Task to complete:
Restate the listing below word for word; no picture is to be carried over.

Dataset content:

##############################

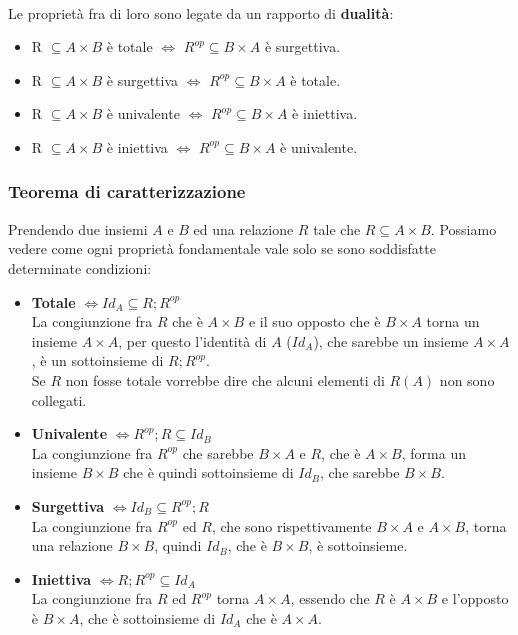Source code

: \\
Le proprietà fra di loro sono legate da un rapporto di \textbf{dualità}:
\begin{itemize}
    \item R $\subseteq A \times B$ è totale $\Longleftrightarrow$ $R^{op} \subseteq B \times A$ è surgettiva.
    \item R $\subseteq A \times B$ è surgettiva $\Longleftrightarrow$ $R^{op} \subseteq B \times A$ è totale.
    \item R $\subseteq A \times B$ è univalente $\Longleftrightarrow$ $R^{op} \subseteq B \times A$ è iniettiva.
    \item R $\subseteq A \times B$ è iniettiva $\Longleftrightarrow$ $R^{op} \subseteq B \times A$ è univalente.
\end{itemize}

\subsubsection{Teorema di caratterizzazione}
\label{teorema-caratterizzazione}
Prendendo due insiemi $A$ e $B$ ed una relazione $R$ tale che $R \subseteq A \times B$. Possiamo vedere come ogni proprietà fondamentale vale solo se sono soddisfatte determinate condizioni:
\begin{itemize}
    \item \textbf{Totale} $\Longleftrightarrow Id_A \subseteq R;R^{op}$\\
    La congiunzione fra $R$ che è $A \times B$ e il suo opposto che è $B \times A$ torna un insieme $A \times A$, per questo l'identità di $A$ ($Id_A$), che sarebbe un insieme $A \times A$, è un sottoinsieme di $R;R^{op}$.\\
    Se $R$ non fosse totale vorrebbe dire che alcuni elementi di $R(A)$ non sono collegati.
    
    \item \textbf{Univalente} $\Longleftrightarrow R^{op};R \subseteq Id_B$\\
    La congiunzione fra $R^{op}$ che sarebbe $B \times A$ e $R$, che è $A \times B$, forma un insieme $B \times B$ che è quindi sottoinsieme di $Id_B$, che sarebbe $B \times B$.
    
    \item \textbf{Surgettiva} $\Longleftrightarrow Id_B \subseteq R^{op};R$\\
    La congiunzione fra $R^{op}$ ed $R$, che sono rispettivamente $B \times A$ e $A \times B$, torna una relazione $B \times B$, quindi $Id_B$, che è $B \times B$, è sottoinsieme.
    
    \item \textbf{Iniettiva} $\Longleftrightarrow R;R^{op} \subseteq Id_A$\\
    La congiunzione fra $R$ ed $R^{op}$ torna $A \times A$, essendo che $R$ è $A \times B$ e l'opposto è $B \times A$, che è sottoinsieme di $Id_A$ che è $A \times A$.
\end{itemize}

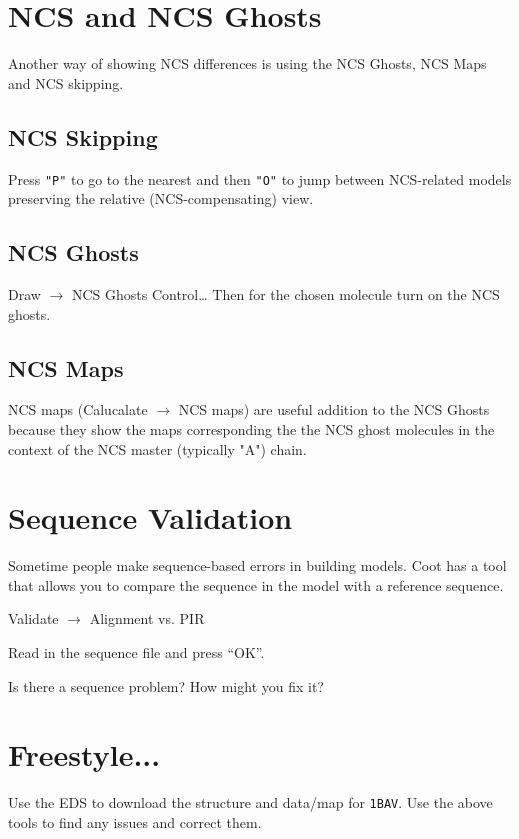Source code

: \documentclass{article}
\begin{document}
\section{NCS and NCS Ghosts}

   Another way of showing NCS differences is using the NCS Ghosts, NCS
   Maps and NCS skipping.  

\subsection{NCS Skipping}

Press \texttt{"P"} to go to the nearest and then \texttt{"O"} to jump
between NCS-related models preserving the relative (NCS-compensating)
view.

\subsection{NCS Ghosts}

\textsf{Draw $\rightarrow$ NCS Ghosts Control\ldots} Then for the
chosen molecule turn on the NCS ghosts.

\subsection{NCS Maps}

NCS maps (\textsf{Calucalate $\rightarrow$ NCS maps}) are useful
addition to the NCS Ghosts because they show the maps corresponding
the the NCS ghost molecules in the context of the NCS master
(typically "A") chain.

 
\section{Sequence Validation}

Sometime people make sequence-based errors in building models.  Coot
has a tool that allows you to compare the sequence in the model with a
reference sequence.

\textsf{Validate $\rightarrow$ Alignment vs. PIR}

Read in the sequence file and press ``OK''.

Is there a sequence problem?  How might you fix it?

\section{Freestyle...}

Use the EDS to download the structure and data/map for \texttt{1BAV}.
Use the above tools to find any issues and correct them.
\end{document}

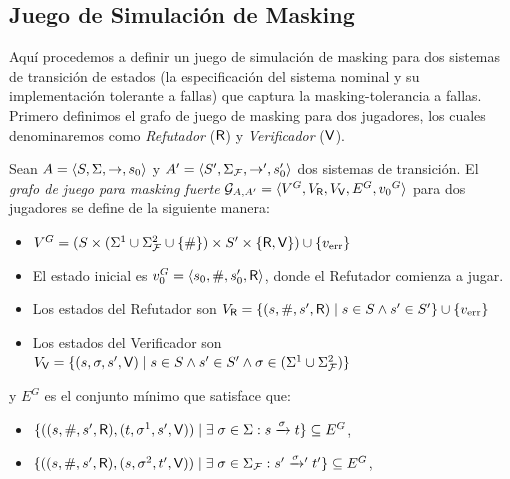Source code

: \subsection{Juego de Simulación de Masking} \label{subsec:mask_sim_game}
Aquí procedemos a definir un juego de simulación de masking para dos sistemas de transición de estados (la especificación del sistema nominal y su implementación tolerante a fallas) que captura la masking-tolerancia a fallas. Primero definimos el grafo de juego de masking para dos jugadores, los cuales denominaremos como \emph{Refutador} ($\mathsf{R}$) y \emph{Verificador}
($\mathsf{V}$).

\begin{definition} \label{def:strong_masking_game_graph}
  Sean $A=\langle S, \Sigma, \rightarrow, s_0 \rangle$ y $A'=\langle S',
  \Sigma_{\mathcal{F}}, \rightarrow', s'_0 \rangle$ dos sistemas de transición.
  El \emph{grafo de juego para masking fuerte} 
  $\mathcal{G}_{A, A'} = \langle V^G, V_{\mathsf{R}}, V_{\mathsf{V}}, E^G, {v_0}^G \rangle$ 
  para dos jugadores se define de la siguiente manera:

\begin{itemize}
  \item $V^G = (S \times ( \Sigma^1 \cup \Sigma_{\mathcal{F}}^2 \cup\{\#\}) \times S' \times \{ \mathsf{R}, \mathsf{V} \}) 
  \cup \{v_{\text{err}}\}$
  \item El estado inicial es $v_0^G = \langle s_0, \#, s'_0, \mathsf{R} \rangle$, donde el Refutador comienza a jugar.
  \item Los estados del Refutador son $V_{\mathsf{R}} = \{ (s, \#, s', \mathsf{R}) \mid s \in S \wedge s' \in S' \} 
  \cup \{v_{\text{err}}\}$
  \item Los estados del Verificador son $V_{\mathsf{V}} = \{ (s, \sigma, s', \mathsf{V}) \mid s \in S \wedge s' \in S' \wedge \sigma \in ( \Sigma^1 \cup \Sigma_{\mathcal{F}}^2 )\}$
\end{itemize}
y $E^G$ es el conjunto mínimo que satisface que:
\begin{itemize}
  \item $\{ ( (s, \#, s', \mathsf{R}) , (t, \sigma^{1}, s', \mathsf{V})) \mid \exists\;\sigma \in \Sigma: s \xrightarrow{\sigma} t \} \subseteq E^G$,

  \item $\{ ((s, \#, s', \mathsf{R}), (s, \sigma^{2}, t', \mathsf{V}))  \mid \exists\;\sigma \in \Sigma_{\mathcal{F}}: s' \mathrel{{\xrightarrow[]{\sigma}}{}'} t' \} \subseteq E^G$,


\end{itemize}
\end{definition}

##############################

The answer:
Source code

: \\
Le proprietà fra di loro sono legate da un rapporto di \textbf{dualità}:
\begin{itemize}
    \item R $\subseteq A \times B$ è totale $\Longleftrightarrow$ $R^{op} \subseteq B \times A$ è surgettiva.
    \item R $\subseteq A \times B$ è surgettiva $\Longleftrightarrow$ $R^{op} \subseteq B \times A$ è totale.
    \item R $\subseteq A \times B$ è univalente $\Longleftrightarrow$ $R^{op} \subseteq B \times A$ è iniettiva.
    \item R $\subseteq A \times B$ è iniettiva $\Longleftrightarrow$ $R^{op} \subseteq B \times A$ è univalente.
\end{itemize}

\subsubsection{Teorema di caratterizzazione}
\label{teorema-caratterizzazione}
Prendendo due insiemi $A$ e $B$ ed una relazione $R$ tale che $R \subseteq A \times B$. Possiamo vedere come ogni proprietà fondamentale vale solo se sono soddisfatte determinate condizioni:
\begin{itemize}
    \item \textbf{Totale} $\Longleftrightarrow Id_A \subseteq R;R^{op}$\\
    La congiunzione fra $R$ che è $A \times B$ e il suo opposto che è $B \times A$ torna un insieme $A \times A$, per questo l'identità di $A$ ($Id_A$), che sarebbe un insieme $A \times A$, è un sottoinsieme di $R;R^{op}$.\\
    Se $R$ non fosse totale vorrebbe dire che alcuni elementi di $R(A)$ non sono collegati.
    
    \item \textbf{Univalente} $\Longleftrightarrow R^{op};R \subseteq Id_B$\\
    La congiunzione fra $R^{op}$ che sarebbe $B \times A$ e $R$, che è $A \times B$, forma un insieme $B \times B$ che è quindi sottoinsieme di $Id_B$, che sarebbe $B \times B$.
    
    \item \textbf{Surgettiva} $\Longleftrightarrow Id_B \subseteq R^{op};R$\\
    La congiunzione fra $R^{op}$ ed $R$, che sono rispettivamente $B \times A$ e $A \times B$, torna una relazione $B \times B$, quindi $Id_B$, che è $B \times B$, è sottoinsieme.
    
    \item \textbf{Iniettiva} $\Longleftrightarrow R;R^{op} \subseteq Id_A$\\
    La congiunzione fra $R$ ed $R^{op}$ torna $A \times A$, essendo che $R$ è $A \times B$ e l'opposto è $B \times A$, che è sottoinsieme di $Id_A$ che è $A \times A$.
\end{itemize}

Source code

: \documentclass{article}
\begin{document}
\section{NCS and NCS Ghosts}

   Another way of showing NCS differences is using the NCS Ghosts, NCS
   Maps and NCS skipping.  

\subsection{NCS Skipping}

Press \texttt{"P"} to go to the nearest and then \texttt{"O"} to jump
between NCS-related models preserving the relative (NCS-compensating)
view.

\subsection{NCS Ghosts}

\textsf{Draw $\rightarrow$ NCS Ghosts Control\ldots} Then for the
chosen molecule turn on the NCS ghosts.

\subsection{NCS Maps}

NCS maps (\textsf{Calucalate $\rightarrow$ NCS maps}) are useful
addition to the NCS Ghosts because they show the maps corresponding
the the NCS ghost molecules in the context of the NCS master
(typically "A") chain.

 
\section{Sequence Validation}

Sometime people make sequence-based errors in building models.  Coot
has a tool that allows you to compare the sequence in the model with a
reference sequence.

\textsf{Validate $\rightarrow$ Alignment vs. PIR}

Read in the sequence file and press ``OK''.

Is there a sequence problem?  How might you fix it?

\section{Freestyle...}

Use the EDS to download the structure and data/map for \texttt{1BAV}.
Use the above tools to find any issues and correct them.
\end{document}

Source code

: \subsection{Juego de Simulación de Masking} \label{subsec:mask_sim_game}
Aquí procedemos a definir un juego de simulación de masking para dos sistemas de transición de estados (la especificación del sistema nominal y su implementación tolerante a fallas) que captura la masking-tolerancia a fallas. Primero definimos el grafo de juego de masking para dos jugadores, los cuales denominaremos como \emph{Refutador} ($\mathsf{R}$) y \emph{Verificador}
($\mathsf{V}$).

\begin{definition} \label{def:strong_masking_game_graph}
  Sean $A=\langle S, \Sigma, \rightarrow, s_0 \rangle$ y $A'=\langle S',
  \Sigma_{\mathcal{F}}, \rightarrow', s'_0 \rangle$ dos sistemas de transición.
  El \emph{grafo de juego para masking fuerte} 
  $\mathcal{G}_{A, A'} = \langle V^G, V_{\mathsf{R}}, V_{\mathsf{V}}, E^G, {v_0}^G \rangle$ 
  para dos jugadores se define de la siguiente manera:

\begin{itemize}
  \item $V^G = (S \times ( \Sigma^1 \cup \Sigma_{\mathcal{F}}^2 \cup\{\#\}) \times S' \times \{ \mathsf{R}, \mathsf{V} \}) 
  \cup \{v_{\text{err}}\}$
  \item El estado inicial es $v_0^G = \langle s_0, \#, s'_0, \mathsf{R} \rangle$, donde el Refutador comienza a jugar.
  \item Los estados del Refutador son $V_{\mathsf{R}} = \{ (s, \#, s', \mathsf{R}) \mid s \in S \wedge s' \in S' \} 
  \cup \{v_{\text{err}}\}$
  \item Los estados del Verificador son $V_{\mathsf{V}} = \{ (s, \sigma, s', \mathsf{V}) \mid s \in S \wedge s' \in S' \wedge \sigma \in ( \Sigma^1 \cup \Sigma_{\mathcal{F}}^2 )\}$
\end{itemize}
y $E^G$ es el conjunto mínimo que satisface que:
\begin{itemize}
  \item $\{ ( (s, \#, s', \mathsf{R}) , (t, \sigma^{1}, s', \mathsf{V})) \mid \exists\;\sigma \in \Sigma: s \xrightarrow{\sigma} t \} \subseteq E^G$,

  \item $\{ ((s, \#, s', \mathsf{R}), (s, \sigma^{2}, t', \mathsf{V}))  \mid \exists\;\sigma \in \Sigma_{\mathcal{F}}: s' \mathrel{{\xrightarrow[]{\sigma}}{}'} t' \} \subseteq E^G$,


\end{itemize}
\end{definition}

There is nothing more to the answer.